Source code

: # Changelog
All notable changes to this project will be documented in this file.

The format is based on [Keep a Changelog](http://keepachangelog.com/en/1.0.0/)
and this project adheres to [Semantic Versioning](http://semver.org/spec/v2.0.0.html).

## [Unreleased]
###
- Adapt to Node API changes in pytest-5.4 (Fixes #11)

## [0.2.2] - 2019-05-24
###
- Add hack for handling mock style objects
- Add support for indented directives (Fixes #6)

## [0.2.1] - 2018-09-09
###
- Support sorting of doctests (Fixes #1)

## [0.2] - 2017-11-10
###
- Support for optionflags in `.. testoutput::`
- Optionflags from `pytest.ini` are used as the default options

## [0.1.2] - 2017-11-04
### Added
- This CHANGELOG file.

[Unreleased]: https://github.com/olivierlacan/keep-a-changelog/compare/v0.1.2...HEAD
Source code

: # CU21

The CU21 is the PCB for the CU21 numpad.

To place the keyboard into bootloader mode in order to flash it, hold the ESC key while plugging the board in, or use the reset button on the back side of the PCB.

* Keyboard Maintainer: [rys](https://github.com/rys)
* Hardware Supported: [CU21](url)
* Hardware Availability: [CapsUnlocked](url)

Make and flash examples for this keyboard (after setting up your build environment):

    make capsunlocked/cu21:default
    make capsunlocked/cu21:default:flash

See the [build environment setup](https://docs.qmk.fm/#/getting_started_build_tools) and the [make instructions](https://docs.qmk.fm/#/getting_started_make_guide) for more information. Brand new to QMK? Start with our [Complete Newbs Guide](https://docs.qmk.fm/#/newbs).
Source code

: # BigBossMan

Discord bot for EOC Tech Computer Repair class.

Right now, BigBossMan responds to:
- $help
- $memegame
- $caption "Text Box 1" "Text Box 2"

------------

• PROBLEM DETAILS
Only the lines from the first line of the records through the line containing "- Add hack for handling mock style objects" should be repeated, exactly as they appear.

• OUTPUT BELOW
Source code

: # Changelog
All notable changes to this project will be documented in this file.

The format is based on [Keep a Changelog](http://keepachangelog.com/en/1.0.0/)
and this project adheres to [Semantic Versioning](http://semver.org/spec/v2.0.0.html).

## [Unreleased]
###
- Adapt to Node API changes in pytest-5.4 (Fixes #11)

## [0.2.2] - 2019-05-24
###
- Add hack for handling mock style objects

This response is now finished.